▸ WHAT IS BEING ASKED: Every single entry that follows must be copied exactly.

(Beginning of GIVEN RECORDS)

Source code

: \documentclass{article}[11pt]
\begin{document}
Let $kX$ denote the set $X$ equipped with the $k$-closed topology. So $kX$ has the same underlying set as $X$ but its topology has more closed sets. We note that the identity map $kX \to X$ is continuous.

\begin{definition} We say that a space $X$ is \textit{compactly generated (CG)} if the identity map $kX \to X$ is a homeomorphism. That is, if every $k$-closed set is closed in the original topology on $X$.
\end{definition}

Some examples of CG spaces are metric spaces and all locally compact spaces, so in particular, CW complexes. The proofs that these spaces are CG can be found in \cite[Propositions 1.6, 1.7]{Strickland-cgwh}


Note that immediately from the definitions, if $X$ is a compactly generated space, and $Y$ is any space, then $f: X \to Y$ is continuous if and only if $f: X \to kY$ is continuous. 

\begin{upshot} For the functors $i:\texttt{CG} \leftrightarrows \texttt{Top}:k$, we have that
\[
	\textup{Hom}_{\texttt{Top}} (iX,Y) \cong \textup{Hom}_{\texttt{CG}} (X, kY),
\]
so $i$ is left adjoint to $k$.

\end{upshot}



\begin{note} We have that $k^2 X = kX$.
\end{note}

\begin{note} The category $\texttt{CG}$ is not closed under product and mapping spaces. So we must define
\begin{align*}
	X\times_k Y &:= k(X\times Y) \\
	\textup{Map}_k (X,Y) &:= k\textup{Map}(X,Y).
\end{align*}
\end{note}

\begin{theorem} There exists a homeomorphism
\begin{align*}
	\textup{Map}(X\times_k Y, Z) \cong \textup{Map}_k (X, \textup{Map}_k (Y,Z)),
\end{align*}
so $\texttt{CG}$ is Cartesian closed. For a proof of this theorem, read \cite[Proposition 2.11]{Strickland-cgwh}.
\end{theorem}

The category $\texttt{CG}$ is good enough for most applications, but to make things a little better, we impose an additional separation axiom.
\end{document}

(End of GIVEN RECORDS)

▸ TASK RESULT:
Source code

: \documentclass{article}[11pt]
\begin{document}
Let $kX$ denote the set $X$ equipped with the $k$-closed topology. So $kX$ has the same underlying set as $X$ but its topology has more closed sets. We note that the identity map $kX \to X$ is continuous.

\begin{definition} We say that a space $X$ is \textit{compactly generated (CG)} if the identity map $kX \to X$ is a homeomorphism. That is, if every $k$-closed set is closed in the original topology on $X$.
\end{definition}

Some examples of CG spaces are metric spaces and all locally compact spaces, so in particular, CW complexes. The proofs that these spaces are CG can be found in \cite[Propositions 1.6, 1.7]{Strickland-cgwh}


Note that immediately from the definitions, if $X$ is a compactly generated space, and $Y$ is any space, then $f: X \to Y$ is continuous if and only if $f: X \to kY$ is continuous. 

\begin{upshot} For the functors $i:\texttt{CG} \leftrightarrows \texttt{Top}:k$, we have that
\[
	\textup{Hom}_{\texttt{Top}} (iX,Y) \cong \textup{Hom}_{\texttt{CG}} (X, kY),
\]
so $i$ is left adjoint to $k$.

\end{upshot}



\begin{note} We have that $k^2 X = kX$.
\end{note}

\begin{note} The category $\texttt{CG}$ is not closed under product and mapping spaces. So we must define
\begin{align*}
	X\times_k Y &:= k(X\times Y) \\
	\textup{Map}_k (X,Y) &:= k\textup{Map}(X,Y).
\end{align*}
\end{note}

\begin{theorem} There exists a homeomorphism
\begin{align*}
	\textup{Map}(X\times_k Y, Z) \cong \textup{Map}_k (X, \textup{Map}_k (Y,Z)),
\end{align*}
so $\texttt{CG}$ is Cartesian closed. For a proof of this theorem, read \cite[Proposition 2.11]{Strickland-cgwh}.
\end{theorem}

The category $\texttt{CG}$ is good enough for most applications, but to make things a little better, we impose an additional separation axiom.
\end{document}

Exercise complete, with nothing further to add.